▶ WHAT THE TASK ASKS
Among the entries below, copy every line that carries the word "mathbb".

▶ THE RECORDS

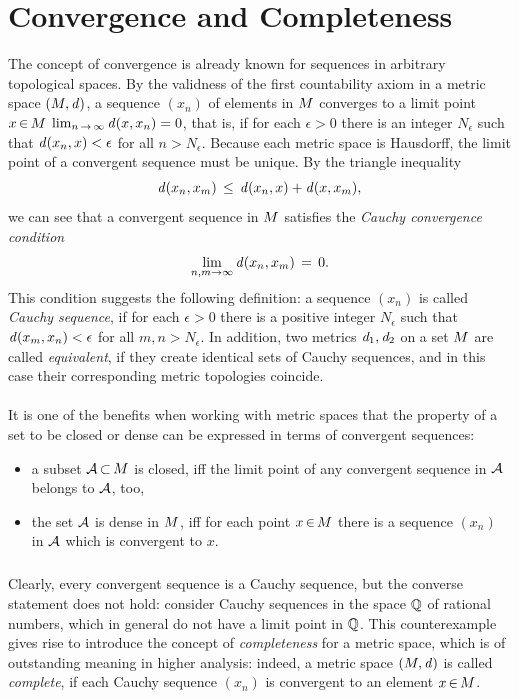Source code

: \documentclass[11pt,twoside]{article}
\begin{document}
\section{Convergence and Completeness}                                         %
The concept of convergence is already known
for sequences in arbitrary topological spaces.
By the validness of the first countability axiom
in a metric space $(M,\mathit{d})$,
a sequence $(x_n)$ of elements in $M$ converges to
a limit point $x {\,\in\,} M$ \iff $\lim_{n {\,\to\,} \infty} \mathit{d}(x,x_n)=0$,
that is,
if for each $\epsilon > 0$ there is an integer $N_{\epsilon}$
such that $\mathit{d}(x_n, x) < \epsilon$ for all $n > N_{\epsilon}$.
Because each metric space is Hausdorff,
the limit point of a convergent sequence must be unique.
By the triangle inequality
\[
\mathit{d}(x_n,x_m) \, \leq \, \mathit{d}(x_n,x) + \mathit{d}(x,x_m),
\]
we can see that a convergent sequence in $M$ satisfies the
\textit{Cauchy convergence condition}
\[
\lim_{n,m \to \infty} \mathit{d}(x_n,x_m) \,=\, 0.
\]
This condition suggests the following definition:
a sequence $(x_n)$ is called \textit{Cauchy sequence},
if for each $\epsilon > 0$ there is a positive integer $N_{\epsilon}$
such that $\mathit{d}(x_m, x_n) < \epsilon$ for all $m,n > N_{\epsilon}$.
In addition,
two metrics $\mathit{d}_1,\mathit{d}_2$ on a set $M$ are called \textit{equivalent},
if they create identical sets of Cauchy sequences,
and in this case their corresponding metric topologies coincide.

\paragraph{}
It is one of the benefits when working with metric spaces
that the property of a set to be closed or dense can be expressed
in terms of convergent sequences:

\begin{itemize}[leftmargin=12pt,itemsep=1pt]
\item[1.]
a subset $\mathcal{A} {\,\subset\,} M$ is closed,
iff the limit point of any convergent sequence in $\mathcal{A}$ belongs to $\mathcal{A}$,
too,

\item[2.]
the set $\mathcal{A}$ is dense in $M$,
iff for each point $x {\,\in\,} M$ there is a sequence $(x_n)$
in $\mathcal{A}$ which is convergent to $x$.
\end{itemize}

\subparagraph{}
Clearly,
every convergent sequence is a Cauchy sequence,
but the converse statement does not hold:
consider Cauchy sequences in the space ${\mathbb{Q}}$ of rational numbers,
which in general do not have a limit point in ${\mathbb{Q}}$.
This counterexample gives rise to introduce the concept
of \textit{completeness} for a metric space,
which is of outstanding meaning in higher analysis:
indeed,
a metric space $(M,\mathit{d})$ is called \textit{complete},
if each Cauchy sequence $(x_n)$ is convergent to an element $x {\,\in\,} M$.
\end{document}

▶ RESULT
consider Cauchy sequences in the space ${\mathbb{Q}}$ of rational numbers,
which in general do not have a limit point in ${\mathbb{Q}}$.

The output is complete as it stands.